■ **The task**: What is needed here is an exact repetition of the records below, beginning at the line that has "# The three choices" and stopping after the line that has "Document checking completed.".

——

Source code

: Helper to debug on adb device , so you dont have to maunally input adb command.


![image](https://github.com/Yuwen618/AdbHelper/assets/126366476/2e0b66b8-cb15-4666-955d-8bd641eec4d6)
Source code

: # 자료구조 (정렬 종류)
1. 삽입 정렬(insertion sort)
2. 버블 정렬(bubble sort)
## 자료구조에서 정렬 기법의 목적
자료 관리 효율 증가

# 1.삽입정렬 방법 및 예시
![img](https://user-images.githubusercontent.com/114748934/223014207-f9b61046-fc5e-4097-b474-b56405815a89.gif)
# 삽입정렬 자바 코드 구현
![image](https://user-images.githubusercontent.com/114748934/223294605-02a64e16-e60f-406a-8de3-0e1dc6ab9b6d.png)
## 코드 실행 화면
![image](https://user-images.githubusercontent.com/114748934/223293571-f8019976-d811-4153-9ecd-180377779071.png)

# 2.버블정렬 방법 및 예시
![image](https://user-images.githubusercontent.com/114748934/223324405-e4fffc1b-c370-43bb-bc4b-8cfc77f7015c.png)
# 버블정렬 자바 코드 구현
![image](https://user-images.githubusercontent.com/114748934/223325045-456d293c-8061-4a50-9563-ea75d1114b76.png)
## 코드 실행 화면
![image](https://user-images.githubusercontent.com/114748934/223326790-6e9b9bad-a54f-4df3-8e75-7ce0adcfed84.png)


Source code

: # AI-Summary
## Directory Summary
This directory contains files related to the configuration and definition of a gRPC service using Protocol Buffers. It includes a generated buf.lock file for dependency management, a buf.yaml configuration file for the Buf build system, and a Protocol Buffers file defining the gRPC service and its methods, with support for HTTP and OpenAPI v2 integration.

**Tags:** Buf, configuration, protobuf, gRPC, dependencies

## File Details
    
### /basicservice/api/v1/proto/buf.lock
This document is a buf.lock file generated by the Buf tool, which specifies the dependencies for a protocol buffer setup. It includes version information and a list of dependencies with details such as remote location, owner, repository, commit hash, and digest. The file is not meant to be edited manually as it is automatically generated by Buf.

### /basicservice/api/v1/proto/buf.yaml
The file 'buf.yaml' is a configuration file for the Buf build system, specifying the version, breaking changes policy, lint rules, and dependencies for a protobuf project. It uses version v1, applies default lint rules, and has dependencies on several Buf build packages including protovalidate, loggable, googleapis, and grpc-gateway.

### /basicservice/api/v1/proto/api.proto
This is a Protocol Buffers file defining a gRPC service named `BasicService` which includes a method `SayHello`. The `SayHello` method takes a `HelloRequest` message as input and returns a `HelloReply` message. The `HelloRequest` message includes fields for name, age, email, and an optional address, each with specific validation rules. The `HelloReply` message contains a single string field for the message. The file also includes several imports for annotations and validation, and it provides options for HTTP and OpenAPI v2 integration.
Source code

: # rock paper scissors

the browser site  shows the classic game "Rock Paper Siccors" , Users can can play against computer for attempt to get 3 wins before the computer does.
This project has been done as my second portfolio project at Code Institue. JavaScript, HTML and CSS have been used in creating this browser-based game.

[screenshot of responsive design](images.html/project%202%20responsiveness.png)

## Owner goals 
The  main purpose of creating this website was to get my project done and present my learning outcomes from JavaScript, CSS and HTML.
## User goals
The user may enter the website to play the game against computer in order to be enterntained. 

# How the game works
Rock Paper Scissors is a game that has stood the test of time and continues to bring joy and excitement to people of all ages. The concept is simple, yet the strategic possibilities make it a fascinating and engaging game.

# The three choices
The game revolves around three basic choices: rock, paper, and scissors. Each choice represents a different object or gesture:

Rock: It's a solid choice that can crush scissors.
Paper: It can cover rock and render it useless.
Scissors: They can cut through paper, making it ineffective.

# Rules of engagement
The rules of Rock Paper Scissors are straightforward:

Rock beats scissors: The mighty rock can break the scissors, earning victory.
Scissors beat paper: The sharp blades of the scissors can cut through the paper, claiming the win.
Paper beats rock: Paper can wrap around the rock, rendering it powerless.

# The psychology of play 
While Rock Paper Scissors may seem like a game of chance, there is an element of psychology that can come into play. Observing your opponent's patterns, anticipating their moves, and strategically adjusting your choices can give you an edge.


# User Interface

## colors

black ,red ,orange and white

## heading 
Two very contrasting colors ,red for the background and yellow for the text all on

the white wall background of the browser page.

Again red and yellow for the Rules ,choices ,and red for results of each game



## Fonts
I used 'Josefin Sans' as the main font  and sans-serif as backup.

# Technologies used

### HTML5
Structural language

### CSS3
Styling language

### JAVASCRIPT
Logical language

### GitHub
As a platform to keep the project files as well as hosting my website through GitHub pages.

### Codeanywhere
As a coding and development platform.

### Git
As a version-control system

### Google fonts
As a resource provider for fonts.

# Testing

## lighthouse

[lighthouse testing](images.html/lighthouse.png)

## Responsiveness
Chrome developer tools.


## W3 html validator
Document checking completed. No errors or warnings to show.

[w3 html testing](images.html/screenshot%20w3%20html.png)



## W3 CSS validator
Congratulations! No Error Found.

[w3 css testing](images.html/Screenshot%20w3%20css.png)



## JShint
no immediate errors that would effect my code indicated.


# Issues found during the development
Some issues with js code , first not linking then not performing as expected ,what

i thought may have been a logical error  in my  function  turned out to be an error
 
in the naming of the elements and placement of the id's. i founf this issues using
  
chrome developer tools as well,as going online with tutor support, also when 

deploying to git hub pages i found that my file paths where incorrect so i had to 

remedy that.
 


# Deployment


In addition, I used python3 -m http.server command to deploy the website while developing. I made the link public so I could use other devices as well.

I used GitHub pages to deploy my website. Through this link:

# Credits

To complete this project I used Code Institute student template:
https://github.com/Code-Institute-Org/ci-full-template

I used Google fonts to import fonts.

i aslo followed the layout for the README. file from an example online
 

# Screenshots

——

■ **Exercise answer**:
# The three choices
The game revolves around three basic choices: rock, paper, and scissors. Each choice represents a different object or gesture:

Rock: It's a solid choice that can crush scissors.
Paper: It can cover rock and render it useless.
Scissors: They can cut through paper, making it ineffective.

# Rules of engagement
The rules of Rock Paper Scissors are straightforward:

Rock beats scissors: The mighty rock can break the scissors, earning victory.
Scissors beat paper: The sharp blades of the scissors can cut through the paper, claiming the win.
Paper beats rock: Paper can wrap around the rock, rendering it powerless.

# The psychology of play 
While Rock Paper Scissors may seem like a game of chance, there is an element of psychology that can come into play. Observing your opponent's patterns, anticipating their moves, and strategically adjusting your choices can give you an edge.


# User Interface

## colors

black ,red ,orange and white

## heading 
Two very contrasting colors ,red for the background and yellow for the text all on

the white wall background of the browser page.

Again red and yellow for the Rules ,choices ,and red for results of each game



## Fonts
I used 'Josefin Sans' as the main font  and sans-serif as backup.

# Technologies used

### HTML5
Structural language

### CSS3
Styling language

### JAVASCRIPT
Logical language

### GitHub
As a platform to keep the project files as well as hosting my website through GitHub pages.

### Codeanywhere
As a coding and development platform.

### Git
As a version-control system

### Google fonts
As a resource provider for fonts.

# Testing

## lighthouse

[lighthouse testing](images.html/lighthouse.png)

## Responsiveness
Chrome developer tools.


## W3 html validator
Document checking completed. No errors or warnings to show.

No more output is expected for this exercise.